In 2001, the US Department of Commerce implemented anti-dumping duties (a 300 per cent tariff) on honey imported from China to discourage suppliers from flooding the US market with cheap adulterated honey and putting their own domestic beekeepers out of business. To get around this duty, some US importers simply purchased honey from intermediary countries – ‘honey laundering’, so to speak. All honey labelled from China is subjected to veterinary testing in the US due to the likelihood of pesticide and antibiotic (some of which are banned) residues in the honey. If it’s laundered through another country and does not state that it’s a product of China, it will not be subjected to these tests. To get around this, all honey could be tested, but this is simply impractical. Honey from China also tends to be ultra-filtered so there is no pollen remaining in the honey at all. Pollen carries many of the benefits of honey, and the US FDA has ruled that honey that contains no pollen is no longer honey. It also makes origin testing more difficult. In 2011, Food Safety News purchased 60 jars of honey from around the US and had them tested by a pollen expert at Texas A&M University. Seventy-six per cent of the samples from supermarkets and cash-and-carry stores like Costco contained no pollen whatsoever. Is this even honey at all?

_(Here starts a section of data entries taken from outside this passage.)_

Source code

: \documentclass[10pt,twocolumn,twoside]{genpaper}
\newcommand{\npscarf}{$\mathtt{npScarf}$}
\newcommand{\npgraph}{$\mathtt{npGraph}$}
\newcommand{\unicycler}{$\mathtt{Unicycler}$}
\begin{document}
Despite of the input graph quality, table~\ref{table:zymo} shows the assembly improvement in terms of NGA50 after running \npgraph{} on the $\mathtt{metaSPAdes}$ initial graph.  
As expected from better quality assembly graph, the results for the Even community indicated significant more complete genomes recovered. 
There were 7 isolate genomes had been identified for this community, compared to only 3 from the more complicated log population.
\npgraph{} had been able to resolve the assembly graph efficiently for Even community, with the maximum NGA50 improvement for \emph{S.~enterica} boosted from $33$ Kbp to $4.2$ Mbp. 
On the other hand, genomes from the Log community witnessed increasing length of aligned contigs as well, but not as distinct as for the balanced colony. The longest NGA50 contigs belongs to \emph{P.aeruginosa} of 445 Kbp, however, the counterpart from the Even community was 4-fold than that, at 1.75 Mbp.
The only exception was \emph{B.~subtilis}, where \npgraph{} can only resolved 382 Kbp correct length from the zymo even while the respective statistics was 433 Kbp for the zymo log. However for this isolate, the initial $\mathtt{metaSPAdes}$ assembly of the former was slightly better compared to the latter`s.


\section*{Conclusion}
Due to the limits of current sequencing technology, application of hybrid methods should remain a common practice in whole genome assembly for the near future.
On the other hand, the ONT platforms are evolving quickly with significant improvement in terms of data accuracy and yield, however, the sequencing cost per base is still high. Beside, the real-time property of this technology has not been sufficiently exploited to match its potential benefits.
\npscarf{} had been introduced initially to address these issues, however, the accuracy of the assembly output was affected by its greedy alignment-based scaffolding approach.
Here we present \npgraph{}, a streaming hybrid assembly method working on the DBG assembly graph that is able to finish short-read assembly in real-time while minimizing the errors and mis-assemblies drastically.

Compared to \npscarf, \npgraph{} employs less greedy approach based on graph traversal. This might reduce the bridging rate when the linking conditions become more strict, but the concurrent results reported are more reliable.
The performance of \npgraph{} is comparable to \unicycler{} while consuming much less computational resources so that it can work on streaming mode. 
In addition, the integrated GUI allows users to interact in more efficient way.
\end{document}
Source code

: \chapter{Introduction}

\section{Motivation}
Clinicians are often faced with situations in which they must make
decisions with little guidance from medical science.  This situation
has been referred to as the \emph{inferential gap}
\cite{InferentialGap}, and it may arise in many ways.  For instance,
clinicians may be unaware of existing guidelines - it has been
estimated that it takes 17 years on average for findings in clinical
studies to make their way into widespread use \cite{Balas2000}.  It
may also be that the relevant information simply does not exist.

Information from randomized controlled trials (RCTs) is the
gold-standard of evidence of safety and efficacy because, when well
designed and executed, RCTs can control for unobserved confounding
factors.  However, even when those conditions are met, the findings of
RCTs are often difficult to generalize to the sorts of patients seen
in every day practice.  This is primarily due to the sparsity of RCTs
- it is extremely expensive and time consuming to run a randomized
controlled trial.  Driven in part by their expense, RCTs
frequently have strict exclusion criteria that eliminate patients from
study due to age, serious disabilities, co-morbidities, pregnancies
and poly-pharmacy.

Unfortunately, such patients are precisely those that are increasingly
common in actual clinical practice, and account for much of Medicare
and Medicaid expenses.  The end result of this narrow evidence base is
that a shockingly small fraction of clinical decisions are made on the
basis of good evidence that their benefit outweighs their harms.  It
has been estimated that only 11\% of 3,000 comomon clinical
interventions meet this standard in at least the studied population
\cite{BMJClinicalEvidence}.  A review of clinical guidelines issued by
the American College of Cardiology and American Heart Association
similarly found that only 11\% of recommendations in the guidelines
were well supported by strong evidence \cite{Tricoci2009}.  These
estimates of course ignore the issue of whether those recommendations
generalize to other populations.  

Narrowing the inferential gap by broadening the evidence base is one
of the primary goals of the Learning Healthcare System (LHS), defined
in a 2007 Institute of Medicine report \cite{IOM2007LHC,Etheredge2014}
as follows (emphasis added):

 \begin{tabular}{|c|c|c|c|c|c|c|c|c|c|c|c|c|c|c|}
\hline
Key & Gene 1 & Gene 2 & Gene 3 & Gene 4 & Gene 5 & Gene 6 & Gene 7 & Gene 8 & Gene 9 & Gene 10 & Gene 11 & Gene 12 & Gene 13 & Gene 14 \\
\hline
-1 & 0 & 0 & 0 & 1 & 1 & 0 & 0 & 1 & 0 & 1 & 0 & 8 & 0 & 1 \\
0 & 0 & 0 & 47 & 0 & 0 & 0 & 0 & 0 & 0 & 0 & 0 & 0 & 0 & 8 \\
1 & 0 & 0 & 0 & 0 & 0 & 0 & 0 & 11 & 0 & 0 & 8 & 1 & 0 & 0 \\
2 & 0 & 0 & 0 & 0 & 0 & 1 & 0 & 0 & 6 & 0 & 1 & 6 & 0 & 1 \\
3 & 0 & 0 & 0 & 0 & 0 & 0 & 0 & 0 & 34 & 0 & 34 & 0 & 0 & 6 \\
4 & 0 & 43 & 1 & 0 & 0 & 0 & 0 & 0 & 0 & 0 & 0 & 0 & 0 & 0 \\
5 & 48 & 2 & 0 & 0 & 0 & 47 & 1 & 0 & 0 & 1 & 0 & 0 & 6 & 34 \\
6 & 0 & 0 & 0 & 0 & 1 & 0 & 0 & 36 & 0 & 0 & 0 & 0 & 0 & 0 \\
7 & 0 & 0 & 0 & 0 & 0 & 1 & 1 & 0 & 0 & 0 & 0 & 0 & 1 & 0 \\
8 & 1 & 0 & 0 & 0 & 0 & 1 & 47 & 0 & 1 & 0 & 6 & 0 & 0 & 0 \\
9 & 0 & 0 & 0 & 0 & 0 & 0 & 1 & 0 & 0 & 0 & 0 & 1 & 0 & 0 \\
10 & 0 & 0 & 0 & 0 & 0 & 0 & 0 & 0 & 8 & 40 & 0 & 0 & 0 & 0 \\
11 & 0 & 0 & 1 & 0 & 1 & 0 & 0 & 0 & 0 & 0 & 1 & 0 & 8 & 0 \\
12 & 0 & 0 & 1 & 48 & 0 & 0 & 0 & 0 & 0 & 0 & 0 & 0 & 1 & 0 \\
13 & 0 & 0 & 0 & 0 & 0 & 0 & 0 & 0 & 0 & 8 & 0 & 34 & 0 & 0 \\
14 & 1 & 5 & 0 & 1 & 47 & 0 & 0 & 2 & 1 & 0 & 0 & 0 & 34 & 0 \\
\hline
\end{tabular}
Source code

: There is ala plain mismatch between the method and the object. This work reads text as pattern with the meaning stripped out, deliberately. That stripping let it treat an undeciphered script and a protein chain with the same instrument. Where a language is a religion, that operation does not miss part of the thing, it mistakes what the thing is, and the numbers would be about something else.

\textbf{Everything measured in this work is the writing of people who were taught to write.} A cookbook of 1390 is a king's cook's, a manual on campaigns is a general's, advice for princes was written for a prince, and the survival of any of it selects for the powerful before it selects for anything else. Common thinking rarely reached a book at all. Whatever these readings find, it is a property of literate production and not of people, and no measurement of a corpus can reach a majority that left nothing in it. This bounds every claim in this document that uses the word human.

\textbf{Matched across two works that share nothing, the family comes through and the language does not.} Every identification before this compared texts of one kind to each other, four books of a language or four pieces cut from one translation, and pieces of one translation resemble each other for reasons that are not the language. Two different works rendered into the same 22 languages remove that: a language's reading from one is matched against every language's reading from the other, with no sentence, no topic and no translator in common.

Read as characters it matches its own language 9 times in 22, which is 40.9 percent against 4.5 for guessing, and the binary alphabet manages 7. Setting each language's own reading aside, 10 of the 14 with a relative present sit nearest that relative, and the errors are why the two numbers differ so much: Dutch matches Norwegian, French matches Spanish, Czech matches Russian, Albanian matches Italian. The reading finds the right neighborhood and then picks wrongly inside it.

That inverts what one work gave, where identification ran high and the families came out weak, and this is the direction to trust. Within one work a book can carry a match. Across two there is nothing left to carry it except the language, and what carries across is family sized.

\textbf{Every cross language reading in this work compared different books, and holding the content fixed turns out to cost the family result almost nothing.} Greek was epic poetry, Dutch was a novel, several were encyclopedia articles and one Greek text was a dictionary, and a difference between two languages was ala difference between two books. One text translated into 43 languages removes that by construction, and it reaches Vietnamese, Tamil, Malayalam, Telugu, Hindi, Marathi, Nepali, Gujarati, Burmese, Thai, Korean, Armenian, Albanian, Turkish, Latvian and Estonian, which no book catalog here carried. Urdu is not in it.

The solutions to this are both complex and simple. The complex solution for globalised suppliers is to commit to selling authentic products by signing up independent third-party auditors committed to socially responsible corporate practices. In the US, the True Source Honey organisation has created a certification programme that allows parties involved in the supply chain to demonstrate compliance with food purity and safety regulations. That’s the complex solution. The simple solution is to avoid the foreign imports by buying honey from your local beekeeper. Both of these solutions will probably increase the price we have to pay for honey. It’s a sad day when you have to pay a premium to know that what you’re eating is what you want to eat!